Thyroid. 2007 Aug;17(8):767-72. doi: 10.1089/thy.2007.0003.
Graves' disease (GD) is one of the most common thyroid diseases that cause hyperthyroidism. Gestational transient thyrotoxicosis (GTT) is nonautoimmune hyperthyroidism that occurs in women with a normal pregnancy. Postpartum transient thyroiditis (PTT) is a destructive thyroiditis induced by autoimmune mechanism in the postpartum period. Hyperthyroidism due to GD usually tends to improve during the course of gestation and exacerbate after delivery. When the patient with treated GD presents with thyrotoxicosis in the early pregnancy or in the postpartum period, differential diagnosis of exacerbation of GD with GTT or PTT is important because the latter disorders are fundamentally transient. To evaluate the incidence of GTT and PTT in a GD population, we investigated the thyroid functions, thyrotropin receptor antibodies (TRAb), and human chorionic gonadotropin (hCG) during pregnancy and for 1 year after delivery for 39 pregnancies in 34 women with GD. The incidence of GTT was 26% (10/39) of pregnancies. The peak value of hCG in the GTT group ([23.7 +/- 14.5] x 10(4) IU/mL, n = 9) was significantly higher than that in the non-GTT group ([13.3 +/- 4.7] x 10(4) IU/mL, n = 19).

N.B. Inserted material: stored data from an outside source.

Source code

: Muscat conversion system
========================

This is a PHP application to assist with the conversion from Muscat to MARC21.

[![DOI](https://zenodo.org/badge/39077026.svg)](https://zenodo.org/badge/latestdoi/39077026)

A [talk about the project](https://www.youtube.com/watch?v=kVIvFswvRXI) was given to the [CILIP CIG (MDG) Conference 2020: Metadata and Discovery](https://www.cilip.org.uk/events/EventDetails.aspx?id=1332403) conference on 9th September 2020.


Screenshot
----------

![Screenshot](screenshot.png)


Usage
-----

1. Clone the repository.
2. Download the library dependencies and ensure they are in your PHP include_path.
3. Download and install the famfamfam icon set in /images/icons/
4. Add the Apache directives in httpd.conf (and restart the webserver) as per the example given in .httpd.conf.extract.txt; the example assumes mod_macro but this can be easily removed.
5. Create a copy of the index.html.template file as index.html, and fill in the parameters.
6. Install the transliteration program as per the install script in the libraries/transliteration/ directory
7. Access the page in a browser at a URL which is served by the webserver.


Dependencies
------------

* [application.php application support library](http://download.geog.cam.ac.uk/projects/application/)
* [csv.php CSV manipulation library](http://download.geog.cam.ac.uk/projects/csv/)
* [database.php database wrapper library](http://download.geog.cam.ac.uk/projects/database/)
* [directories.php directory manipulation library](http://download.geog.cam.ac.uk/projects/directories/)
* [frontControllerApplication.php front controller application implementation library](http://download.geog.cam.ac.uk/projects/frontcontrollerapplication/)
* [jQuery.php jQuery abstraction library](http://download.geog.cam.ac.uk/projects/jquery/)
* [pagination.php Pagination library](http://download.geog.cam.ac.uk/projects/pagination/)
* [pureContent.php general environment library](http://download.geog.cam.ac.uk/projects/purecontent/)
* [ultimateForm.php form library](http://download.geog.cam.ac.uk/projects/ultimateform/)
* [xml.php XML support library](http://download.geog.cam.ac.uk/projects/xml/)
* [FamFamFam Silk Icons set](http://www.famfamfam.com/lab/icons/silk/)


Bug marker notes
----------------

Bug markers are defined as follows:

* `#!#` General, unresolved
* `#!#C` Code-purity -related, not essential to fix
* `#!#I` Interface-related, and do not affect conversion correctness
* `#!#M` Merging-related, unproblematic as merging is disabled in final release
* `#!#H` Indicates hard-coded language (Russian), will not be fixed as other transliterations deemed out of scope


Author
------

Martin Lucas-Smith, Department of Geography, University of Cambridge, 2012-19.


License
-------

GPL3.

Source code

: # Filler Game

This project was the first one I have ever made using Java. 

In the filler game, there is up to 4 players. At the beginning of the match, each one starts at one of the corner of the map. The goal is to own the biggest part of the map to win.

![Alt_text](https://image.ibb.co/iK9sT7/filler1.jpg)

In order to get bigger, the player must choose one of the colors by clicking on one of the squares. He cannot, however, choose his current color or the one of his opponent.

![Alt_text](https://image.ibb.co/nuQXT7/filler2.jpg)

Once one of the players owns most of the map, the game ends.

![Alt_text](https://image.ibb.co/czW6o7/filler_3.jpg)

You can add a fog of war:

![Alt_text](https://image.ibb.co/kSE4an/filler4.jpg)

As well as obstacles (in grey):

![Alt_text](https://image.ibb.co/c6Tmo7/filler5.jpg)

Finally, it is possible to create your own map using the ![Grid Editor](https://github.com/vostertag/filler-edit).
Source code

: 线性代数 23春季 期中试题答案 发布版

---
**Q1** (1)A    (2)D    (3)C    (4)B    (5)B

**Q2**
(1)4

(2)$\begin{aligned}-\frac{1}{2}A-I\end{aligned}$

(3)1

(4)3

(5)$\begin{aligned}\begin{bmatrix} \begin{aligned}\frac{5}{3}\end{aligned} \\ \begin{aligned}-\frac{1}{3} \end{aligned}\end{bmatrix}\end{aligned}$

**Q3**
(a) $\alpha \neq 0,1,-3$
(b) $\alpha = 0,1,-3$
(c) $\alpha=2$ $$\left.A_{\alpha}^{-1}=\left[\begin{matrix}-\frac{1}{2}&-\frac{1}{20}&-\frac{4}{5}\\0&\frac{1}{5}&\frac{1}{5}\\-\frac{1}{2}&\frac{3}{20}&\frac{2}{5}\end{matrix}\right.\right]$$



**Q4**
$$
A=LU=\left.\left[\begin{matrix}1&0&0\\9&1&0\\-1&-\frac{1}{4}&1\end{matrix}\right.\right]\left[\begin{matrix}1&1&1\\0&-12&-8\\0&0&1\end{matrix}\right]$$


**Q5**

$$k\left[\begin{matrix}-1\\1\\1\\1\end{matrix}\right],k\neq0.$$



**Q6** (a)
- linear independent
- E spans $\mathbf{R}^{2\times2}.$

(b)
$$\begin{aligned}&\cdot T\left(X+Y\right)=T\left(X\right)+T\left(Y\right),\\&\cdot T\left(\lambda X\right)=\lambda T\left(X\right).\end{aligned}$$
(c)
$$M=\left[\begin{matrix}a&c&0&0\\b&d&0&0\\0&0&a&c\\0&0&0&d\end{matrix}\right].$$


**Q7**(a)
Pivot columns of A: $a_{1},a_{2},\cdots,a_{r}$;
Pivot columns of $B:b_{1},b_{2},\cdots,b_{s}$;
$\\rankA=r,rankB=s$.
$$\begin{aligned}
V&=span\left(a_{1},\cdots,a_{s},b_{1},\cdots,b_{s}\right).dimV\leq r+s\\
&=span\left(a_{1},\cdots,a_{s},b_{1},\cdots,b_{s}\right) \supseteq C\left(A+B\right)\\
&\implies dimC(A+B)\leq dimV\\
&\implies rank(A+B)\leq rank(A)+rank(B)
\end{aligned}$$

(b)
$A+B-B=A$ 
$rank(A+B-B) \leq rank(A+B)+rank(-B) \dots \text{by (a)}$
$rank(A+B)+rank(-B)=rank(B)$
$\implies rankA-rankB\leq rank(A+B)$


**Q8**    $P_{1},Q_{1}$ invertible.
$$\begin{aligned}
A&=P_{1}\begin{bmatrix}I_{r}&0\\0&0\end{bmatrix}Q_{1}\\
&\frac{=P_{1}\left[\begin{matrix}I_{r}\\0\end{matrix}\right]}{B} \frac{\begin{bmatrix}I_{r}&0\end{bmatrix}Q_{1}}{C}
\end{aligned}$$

The incidence of PTT was 44% (17/39) of deliveries. The free triiodothyronine (FT(3))/free thyroxine (FT(4)) ratio of the exacerbation group of GD (3.1 +/- 1.0, n = 10) at the time of thyrotoxicosis after delivery was significantly higher than that of the PTT group (2.5 +/- 0.4, n = 16). The peak TRAb value of the exacerbation group of GD (72.5 +/- 121.7 IU/L, n = 10) at the time of thyrotoxicosis after delivery was also significantly higher than that of the PTT group (1.4 +/- 0.8 IU/L, n = 16). In conclusion, the high peak value of hCG is valuable for suspecting GTT, and the high FT(3)/FT(4) ratio is valuable for suspecting recurrence in the patients with GD. In both situations, changes of TRAb were also valuable in differentiating the recurrence of GD from GTT or PTT.

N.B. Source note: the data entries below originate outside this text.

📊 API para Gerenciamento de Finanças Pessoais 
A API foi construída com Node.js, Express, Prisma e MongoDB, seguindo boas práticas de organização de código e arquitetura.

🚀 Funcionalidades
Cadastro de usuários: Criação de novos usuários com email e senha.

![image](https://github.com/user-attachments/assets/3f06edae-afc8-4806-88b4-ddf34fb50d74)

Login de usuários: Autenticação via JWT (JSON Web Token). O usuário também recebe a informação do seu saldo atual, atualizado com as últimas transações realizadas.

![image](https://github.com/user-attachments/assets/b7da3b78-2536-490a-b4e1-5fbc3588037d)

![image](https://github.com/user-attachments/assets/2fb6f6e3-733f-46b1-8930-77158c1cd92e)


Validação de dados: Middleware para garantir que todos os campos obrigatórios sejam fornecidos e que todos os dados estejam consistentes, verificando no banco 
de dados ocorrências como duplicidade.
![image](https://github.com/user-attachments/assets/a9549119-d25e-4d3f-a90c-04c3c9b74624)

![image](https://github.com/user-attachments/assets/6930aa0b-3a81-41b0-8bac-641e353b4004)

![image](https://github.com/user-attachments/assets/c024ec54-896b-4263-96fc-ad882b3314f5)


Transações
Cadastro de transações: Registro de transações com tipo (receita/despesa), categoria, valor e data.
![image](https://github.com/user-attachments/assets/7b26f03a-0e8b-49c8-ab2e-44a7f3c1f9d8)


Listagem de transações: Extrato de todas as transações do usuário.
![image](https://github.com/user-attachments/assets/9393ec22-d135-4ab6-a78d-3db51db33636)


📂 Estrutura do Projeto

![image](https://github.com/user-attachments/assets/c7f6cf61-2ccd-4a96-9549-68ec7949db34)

格雷夫斯病(GD)是引起甲状腺功能亢进症最常见的甲状腺疾病之一。妊娠期一过性甲状腺毒症(GTT)是发生于正常妊娠女性的非自身免疫性甲状腺功能亢进症。产后一过性甲状腺炎(PTT)是产后由自身免疫机制诱发的破坏性甲状腺炎。GD所致的甲状腺功能亢进症在妊娠期间通常趋于改善,而在产后加重。当接受治疗的GD患者在妊娠早期或产后出现甲状腺毒症时,鉴别GD病情加重与GTT或PTT很重要,因为后两种疾病本质上是一过性的。为评估GD人群中GTT和PTT的发生率,我们对34例患有GD的女性的39次妊娠进行了研究,检测了她们妊娠期间及产后1年的甲状腺功能、促甲状腺激素受体抗体(TRAb)和人绒毛膜促性腺激素(hCG)。GTT在妊娠中的发生率为26%(10/39)。GTT组(n = 9)的hCG峰值([23.7±14.5]×10⁴IU/mL)显著高于非GTT组([13.3±4.7]×10⁴IU/mL,n = 19)。PTT在分娩中的发生率为44%(17/39)。产后甲状腺毒症时GD病情加重组(n = 10)的游离三碘甲状腺原氨酸(FT₃)/游离甲状腺素(FT₄)比值(3.1±1.0)显著高于PTT组(2.5±0.4,n = 16)。产后甲状腺毒症时GD病情加重组(n = 10)的TRAb峰值(72.5±121.7 IU/L)也显著高于PTT组(1.4±0.8 IU/L,n = 16)。总之,hCG的高峰值对怀疑GTT有价值,高FT₃/FT₄比值对怀疑GD患者复发有价值。在这两种情况下,TRAb的变化对鉴别GD复发与GTT或PTT也有价值。